The present invention relates to lighting apparatus, especially to lighting apparatus for uniformly illuminating a large area, for example for signage. Such lighting apparatus has other applications, for example light boxes for viewing slides and transparencies, X-rays and the like.

The use of signage is ubiquitous in society. It is widely utilised to inform viewers on matters such as safety, directions, public information and advertising. Whilst signs may be illuminated or non-illuminated, advertisers favour illuminated signs as they attract attention by day and are still effective at night. The great majority of advertising signs inside buildings are illuminated. Further, signs giving safety, direction or public information may be required to be visible even in poor light, and in many cases this is when the information is most important. Therefore, such signs are desirably illuminated.

Illumination of signs may be from an external light source directed on to the front of the sign, or from light sources located behind a translucent sign formed of glass, plastic or reinforced paper, for example. Back illuminated signs are often preferred, as they are more reliable. The light sources, the control equipment and the sign itself are enclosed within a box and thus protected from the elements and vandalism. However, they have the drawback that much more light energy is needed to achieve the same level of light output as an equivalent front illuminated sign because light is absorbed by the translucent sign itself.

Because of the need to limit the weight of signs for handling purposes, to make maximum use of space available on sites and to improve the aesthetic appeal of signs, light boxes for back illuminated signs have to be relatively slim. This means that the illuminated face of the light box is rarely more than 200mm and often as little as 25mm from what is normally an intense light source such as a fluorescent lamp. Unless a diffusing medium is placed between the fluorescent lamps and the face of the light box, the lamps are visible as bright stripes and significantly degrade the legibility of the advertising or information message graphics.

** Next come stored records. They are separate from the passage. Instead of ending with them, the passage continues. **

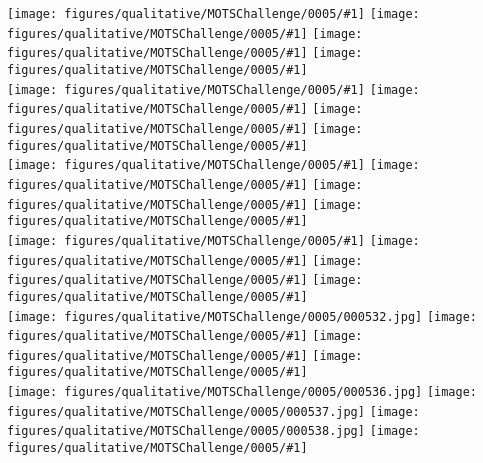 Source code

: \documentclass[10pt,twocolumn,letterpaper]{article}
\begin{document}
\newcommand{\imgmots}[1] {\texttt{[image: figures/qualitative/MOTSChallenge/0005/\#1]}}  
\begin{figure*}[t!]
	\centering
\imgmots{000516.jpg}
		\vspace{1.2pt}
		\imgmots{000517.jpg}
		\imgmots{000518.jpg}
		\imgmots{000519.jpg}
		\\
		
		\imgmots{000520.jpg}
		\vspace{1.2pt}
		\imgmots{000521.jpg}
		\imgmots{000522.jpg}
		\imgmots{000523.jpg}
		\\
		
		\imgmots{000524.jpg}
		\vspace{1.2pt}
		\imgmots{000525.jpg}
		\imgmots{000526.jpg}
		\imgmots{000527.jpg}
		\\
		
		\imgmots{000528.jpg}
		\vspace{1.2pt}
		\imgmots{000529.jpg}
		\imgmots{000530.jpg}
		\imgmots{000531.jpg}
		\\
		
\texttt{[image: figures/qualitative/MOTSChallenge/0005/000532.jpg]}
		\vspace{1.2pt}
		\imgmots{000533.jpg}
		\imgmots{000534.jpg}
		\imgmots{000535.jpg}
		\\
		
\texttt{[image: figures/qualitative/MOTSChallenge/0005/000536.jpg]}
		\vspace{1.2pt}
\texttt{[image: figures/qualitative/MOTSChallenge/0005/000537.jpg]}
		\texttt{[image: figures/qualitative/MOTSChallenge/0005/000538.jpg]}
		\imgmots{000539.jpg}
		\\
\vspace{-6pt}\caption{\textbf{Qualitative Results on MOTSChallenge.} While complex scenes with many occluding objects often work well, there can still be missing detections and id switches during difficult occlusions, as in this example (highlighted by red ellipses).
	}
	\label{fig:mots-results1}
\end{figure*}
\end{document}
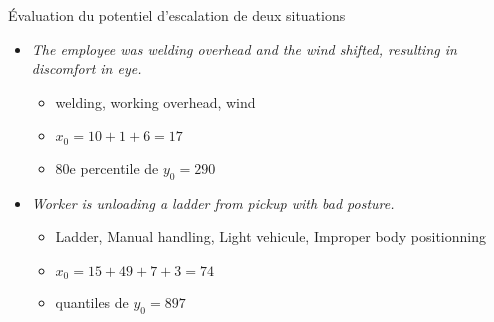 \begin{frame}
	Évaluation du potentiel d'escalation de deux situations
	
	\begin{itemize}
	
	\item \textit{The employee was welding overhead and the wind shifted, resulting in discomfort in eye.}
		\begin{itemize}
			\item welding, working overhead, wind
			\item $x_0 = 10+1+6 = 17$
			\item 80e percentile de $y_0 = 290$
			
		\end{itemize}	
	\end{itemize}
	
	
	\begin{itemize}
	\item \textit{Worker is unloading a ladder from pickup with bad posture.}\\
	\begin{itemize}
		\item Ladder, Manual handling, Light vehicule, Improper body positionning
			\item $x_0 = 15 + 49 + 7 + 3 = 74  $
			\item quantiles de $y_0 = 897$
		\end{itemize}	
	\end{itemize}

	
\end{frame}


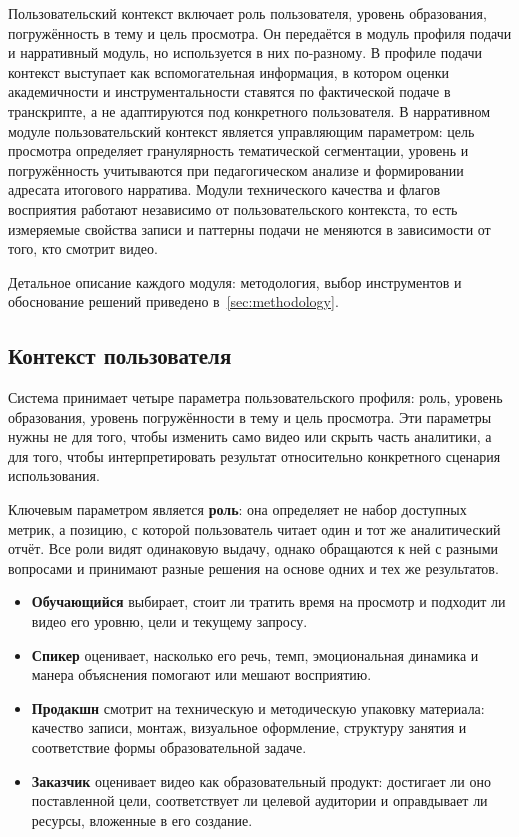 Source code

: Пользовательский контекст включает роль пользователя, уровень образования,
погружённость в тему и цель просмотра.
Он передаётся в модуль профиля подачи и нарративный модуль, но используется
в них по-разному. В профиле подачи контекст выступает как вспомогательная
информация, в котором оценки академичности и инструментальности ставятся по фактической
подаче в транскрипте, а не адаптируются под конкретного пользователя.
В нарративном модуле пользовательский контекст является управляющим параметром:
цель просмотра определяет гранулярность тематической сегментации, уровень и
погружённость учитываются при педагогическом анализе и формировании адресата
итогового нарратива. Модули технического качества и флагов восприятия работают
независимо от пользовательского контекста, то есть измеряемые свойства записи и паттерны
подачи не меняются в зависимости от того, кто смотрит видео.

Детальное описание каждого модуля: методология, выбор инструментов
и обоснование решений приведено в~\cref{sec:methodology}.


\subsection{Контекст пользователя}
\label{subsec:user-context}

Система принимает четыре параметра пользовательского профиля:
роль, уровень образования, уровень погружённости в тему и цель просмотра.
Эти параметры нужны не для того, чтобы изменить само видео или скрыть часть
аналитики, а для того, чтобы интерпретировать результат относительно
конкретного сценария использования.

Ключевым параметром является \textbf{роль}: она определяет не набор доступных
метрик, а позицию, с которой пользователь читает один и тот же аналитический
отчёт. Все роли видят одинаковую выдачу, однако обращаются к ней с разными
вопросами и принимают разные решения на основе одних и тех же результатов.

\begin{itemize}
    \item \textbf{Обучающийся} выбирает, стоит ли тратить время на просмотр
    и подходит ли видео его уровню, цели и текущему запросу.

    \item \textbf{Спикер} оценивает, насколько его речь, темп,
    эмоциональная динамика и манера объяснения помогают или мешают восприятию.

    \item \textbf{Продакшн} смотрит на техническую и методическую упаковку
    материала: качество записи, монтаж, визуальное оформление,
    структуру занятия и соответствие формы образовательной задаче.

    \item \textbf{Заказчик} оценивает видео как образовательный продукт:
    достигает ли оно поставленной цели, соответствует ли целевой аудитории
    и оправдывает ли ресурсы, вложенные в его создание.
\end{itemize}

A common method of reducing this"striping"effect is to install a diffuser, usually an opal acrylic or fibre glass sheet, which covers the full area of the light box, between the lamps and the translucent sign. Light entering the diffuser is diffused within the diffuser. A problem with the use of a diffuser or light homogenising mask is that all of the light emitted by the light source is incident on the mask, and therefore the mask must be dense, Therefore, such a diffuser typically absorbs 60% or more of the generated light. Light is also absorbed by the metal interior of the light box and the exposed wiring and electrical components. With this system, around 75% of the light emitted by the fluorescent lamps may be lost in absorption. Also, due to the required density of the mask, the overall weight of the lighting apparatus may be unacceptably high.

A second known method to reduce"striping"is to use a larger number of fluorescent lamps, which are closely spaced together in a relatively deep box.

This configuration does not include a diffuser panel, but uses a thicker advertising poster, usually formed of vinyl, that acts as a limited area diffuser of the light. The higher cost of the heavier vinyl advertising posters is a serious drawback, particularly in outdoor advertising in which advertising posters are normally changed every two weeks. A further disadvantage of this method is that more lamps and control gear are required and therefore the likelihood of

component failure is increased. Maintenance and supervision costs are also higher.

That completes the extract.